Il pose un œil sur moi, un vague oxymore javellisé, clair foncé franchement incertain, ce n’est pas du dégoût ni de la répugnance, on dirait plutôt un mélange sucré saoulé entre surprise et déplaisance, ça a au moins le mérite d’exister.
– Comme Jason et le poisson ?
– Non, ça c’est Jonas… Jason c’est l’histoire de la toison d’or…
Je ne sais pas si c’est vraiment moi qu’il scrute méticuleusement ou un autre, j’ai l’impression que derrière mes pupilles il a trouvé un territoire dans lequel son esprit vagabonde, un terrain vague pourlingue au paysage de matin embrumé.

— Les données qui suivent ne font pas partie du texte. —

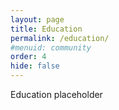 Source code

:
 ```yaml
---
layout: page
title: Education
permalink: /education/
#menuid: community
order: 4
hide: false
---
```


Education placeholder
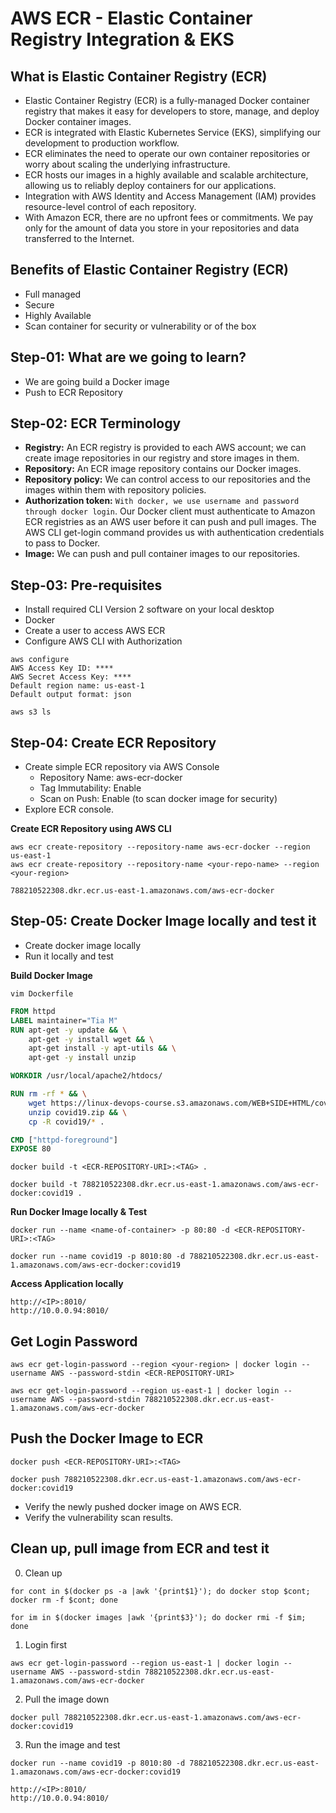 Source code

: # AWS ECR - Elastic Container Registry Integration & EKS

## What is Elastic Container Registry (ECR)
- Elastic Container Registry (ECR) is a fully-managed Docker container registry that makes it easy for developers to store, manage, and deploy Docker container images.
- ECR is integrated with Elastic Kubernetes Service (EKS), simplifying our development to production workflow.
- ECR eliminates the need to operate our own container repositories or worry about scaling the underlying infrastructure.
- ECR hosts our images in a highly available and scalable architecture, allowing us to reliably deploy containers for our applications.
- Integration with AWS Identity and Access Management (IAM) provides resource-level control of each repository.
- With Amazon ECR, there are no upfront fees or commitments. We pay only for the amount of data you store in your repositories and data transferred to the Internet.

## Benefits of Elastic Container Registry (ECR)
- Full managed
- Secure
- Highly Available
- Scan container for security or vulnerability or of the box

## Step-01: What are we going to learn?
- We are going build a Docker image 
- Push to ECR Repository

## Step-02: ECR Terminology
 - **Registry:** An  ECR registry is provided to each AWS account; we can create image repositories in our registry and store images in them. 
- **Repository:** An ECR image repository contains our Docker images. 
- **Repository policy:** We can control access to our repositories and the images within them with repository policies. 
- **Authorization token:** `With docker, we use username and password through docker login`. Our Docker client must authenticate to Amazon ECR registries as an AWS user before it can push and pull images. The AWS CLI get-login command provides us with authentication credentials to pass to Docker. 
- **Image:** We can push and pull container images to our repositories.  

## Step-03: Pre-requisites
- Install required CLI Version 2 software on your local desktop
- Docker 
- Create a user to access AWS ECR
- Configure AWS CLI with Authorization

```
aws configure
AWS Access Key ID: ****
AWS Secret Access Key: ****
Default region name: us-east-1
Default output format: json

aws s3 ls
```   

## Step-04: Create ECR Repository
- Create simple ECR repository via AWS Console 
   - Repository Name: aws-ecr-docker
   - Tag Immutability: Enable
   - Scan on Push: Enable (to scan docker image for security)
- Explore ECR console. 

**Create ECR Repository using AWS CLI**
```
aws ecr create-repository --repository-name aws-ecr-docker --region us-east-1
aws ecr create-repository --repository-name <your-repo-name> --region <your-region>

788210522308.dkr.ecr.us-east-1.amazonaws.com/aws-ecr-docker
```

## Step-05: Create Docker Image locally and test it
- Create docker image locally
- Run it locally and test

**Build Docker Image**
```
vim Dockerfile
```

```Dockerfile
FROM httpd
LABEL maintainer="Tia M"
RUN apt-get -y update && \
    apt-get -y install wget && \
    apt-get install -y apt-utils && \
    apt-get -y install unzip

WORKDIR /usr/local/apache2/htdocs/

RUN rm -rf * && \
    wget https://linux-devops-course.s3.amazonaws.com/WEB+SIDE+HTML/covid19.zip && \
    unzip covid19.zip && \
    cp -R covid19/* . 

CMD ["httpd-foreground"]
EXPOSE 80
```

```
docker build -t <ECR-REPOSITORY-URI>:<TAG> . 

docker build -t 788210522308.dkr.ecr.us-east-1.amazonaws.com/aws-ecr-docker:covid19 . 
```

**Run Docker Image locally & Test**
```
docker run --name <name-of-container> -p 80:80 -d <ECR-REPOSITORY-URI>:<TAG>

docker run --name covid19 -p 8010:80 -d 788210522308.dkr.ecr.us-east-1.amazonaws.com/aws-ecr-docker:covid19
```

**Access Application locally**
```
http://<IP>:8010/
http://10.0.0.94:8010/
```

## Get Login Password
```
aws ecr get-login-password --region <your-region> | docker login --username AWS --password-stdin <ECR-REPOSITORY-URI>

aws ecr get-login-password --region us-east-1 | docker login --username AWS --password-stdin 788210522308.dkr.ecr.us-east-1.amazonaws.com/aws-ecr-docker
```

## Push the Docker Image to ECR
```
docker push <ECR-REPOSITORY-URI>:<TAG>

docker push 788210522308.dkr.ecr.us-east-1.amazonaws.com/aws-ecr-docker:covid19
```
- Verify the newly pushed docker image on AWS ECR. 
- Verify the vulnerability scan results. 

## Clean up, pull image from ECR and test it
0. Clean up
```
for cont in $(docker ps -a |awk '{print$1}'); do docker stop $cont; docker rm -f $cont; done

for im in $(docker images |awk '{print$3}'); do docker rmi -f $im; done
```

1. Login first 
```
aws ecr get-login-password --region us-east-1 | docker login --username AWS --password-stdin 788210522308.dkr.ecr.us-east-1.amazonaws.com/aws-ecr-docker
```
2. Pull the image down
```
docker pull 788210522308.dkr.ecr.us-east-1.amazonaws.com/aws-ecr-docker:covid19
```

3. Run the image and test
```
docker run --name covid19 -p 8010:80 -d 788210522308.dkr.ecr.us-east-1.amazonaws.com/aws-ecr-docker:covid19
```

```
http://<IP>:8010/
http://10.0.0.94:8010/
``` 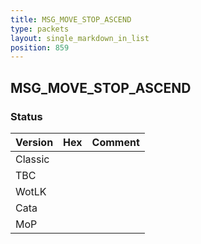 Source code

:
```yaml
---
title: MSG_MOVE_STOP_ASCEND
type: packets
layout: single_markdown_in_list
position: 859
---
```


## MSG_MOVE_STOP_ASCEND

### Status

Version    | Hex        | Comment
---------- | ---------- | ---------- 
Classic    |            |
TBC        |            |
WotLK      |            |
Cata       |            |
MoP        |            | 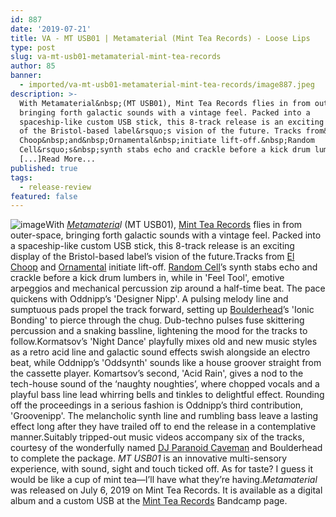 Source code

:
 ```yaml
---
id: 887
date: '2019-07-21'
title: VA - MT USB01 | Metamaterial (Mint Tea Records) - Loose Lips
type: post
slug: va-mt-usb01-metamaterial-mint-tea-records
author: 85
banner:
  - imported/va-mt-usb01-metamaterial-mint-tea-records/image887.jpeg
description: >-
  With Metamaterial&nbsp;(MT USB01), Mint Tea Records flies in from outer-space,
  bringing forth galactic sounds with a vintage feel. Packed into a
  spaceship-like custom USB stick, this 8-track release is an exciting display
  of the Bristol-based label&rsquo;s vision of the future. Tracks from&nbsp;El
  Choop&nbsp;and&nbsp;Ornamental&nbsp;initiate lift-off.&nbsp;Random
  Cell&rsquo;s&nbsp;synth stabs echo and crackle before a kick drum lumbers in,
  [...]Read More...
published: true
tags:
  - release-review
featured: false
---
```

![image](../imported/va-mt-usb01-metamaterial-mint-tea-records/image887.jpeg)With [_Metamateria_](https://mintteaa.bandcamp.com/album/metamaterial)_l_ (MT USB01), [Mint Tea Records](https://soundcloud.com/mint-tea-records) flies in from outer-space, bringing forth galactic sounds with a vintage feel. Packed into a spaceship-like custom USB stick, this 8-track release is an exciting display of the Bristol-based label’s vision of the future.Tracks from [El Choop](https://soundcloud.com/el_choop) and [Ornamental](https://soundcloud.com/orna-mental) initiate lift-off. [Random Cell](https://soundcloud.com/randomcell)’s synth stabs echo and crackle before a kick drum lumbers in, while in 'Feel Tool', emotive arpeggios and mechanical percussion zip around a half-time beat. The pace quickens with Oddnipp’s 'Designer Nipp'. A pulsing melody line and sumptuous pads propel the track forward, setting up [Boulderhead](https://soundcloud.com/boulderheaduk)’s 'Ionic Bonding' to pierce through the chug. Dub-techno pulses fuse skittering percussion and a snaking bassline, lightening the mood for the tracks to follow.Kormatsov’s 'Night Dance' playfully mixes old and new music styles as a retro acid line and galactic sound effects swish alongside an electro beat, while Oddnipp’s 'Oddsynth' sounds like a house groover straight from the cassette player. Komartsov’s second, 'Acid Rain', gives a nod to the tech-house sound of the ‘naughty noughties’, where chopped vocals and a playful bass line lead whirring bells and tinkles to delightful effect. Rounding off the proceedings in a serious fashion is Oddnipp’s third contribution, 'Groovenipp'. The melancholic synth line and rumbling bass leave a lasting effect long after they have trailed off to end the release in a contemplative manner.Suitably tripped-out music videos accompany six of the tracks, courtesy of the wonderfully named [DJ Paranoid Caveman](https://soundcloud.com/quelaanmusic) and Boulderhead to complete the package. _MT USB01_ is an innovative multi-sensory experience, with sound, sight and touch ticked off. As for taste? I guess it would be like a cup of mint tea—I’ll have what they’re having._Metamaterial_ was released on July 6, 2019 on Mint Tea Records. It is available as a digital album and a custom USB at the [Mint Tea Records](https://mintteaa.bandcamp.com) Bandcamp page. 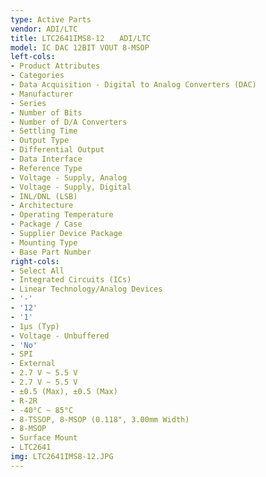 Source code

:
 ```yaml
---
type: Active Parts
vendor: ADI/LTC
title: LTC2641IMS8-12　　ADI/LTC
model: IC DAC 12BIT VOUT 8-MSOP
left-cols:
- Product Attributes
- Categories
- Data Acquisition - Digital to Analog Converters (DAC)
- Manufacturer
- Series
- Number of Bits
- Number of D/A Converters
- Settling Time
- Output Type
- Differential Output
- Data Interface
- Reference Type
- Voltage - Supply, Analog
- Voltage - Supply, Digital
- INL/DNL (LSB)
- Architecture
- Operating Temperature
- Package / Case
- Supplier Device Package
- Mounting Type
- Base Part Number
right-cols:
- Select All
- Integrated Circuits (ICs)
- Linear Technology/Analog Devices
- '-'
- '12'
- '1'
- 1µs (Typ)
- Voltage - Unbuffered
- 'No'
- SPI
- External
- 2.7 V ~ 5.5 V
- 2.7 V ~ 5.5 V
- ±0.5 (Max), ±0.5 (Max)
- R-2R
- -40°C ~ 85°C
- 8-TSSOP, 8-MSOP (0.118", 3.00mm Width)
- 8-MSOP
- Surface Mount
- LTC2641
img: LTC2641IMS8-12.JPG
---
```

L’insistance de son regard de pierre me met mal à l’aise, ça dure une éternité et des poussières, puis mon OPJ revient dans la réalité, il plonge toute son attention sur son écran des années deux mille.
– Date de naissance ?
– 29 septembre 1969…
– Lieu de naissance ?
– …
– Eh oh, z’êtes né où ?
– À Édimbourg-des-Sept-Mers…
– C’est où, ce bled ?
– Sur l’île de Tristan da Cunha, un territoire britannique au milieu de l’Atlantique sud, entre l’Afrique du Sud et l’Urug…
– J’m’en fous.
– Moi aussi.
– Ça aussi j’m’en fous.
Il poursuit sa drôle d’observation statique de moi, insondable, ambiguë. Je contemple, fasciné, ses yeux bleu azur incrustés de têtes d’épingle vertes, ocre, terre battue, qui jouent à un-deux-trois-soleil, à croire que son cerveau erre dans un entre-deux approximatif, une zone déserte non répertoriée sur sa carte mémoire, sans eau ni électricité, avec pas un rade pour étancher sa soif.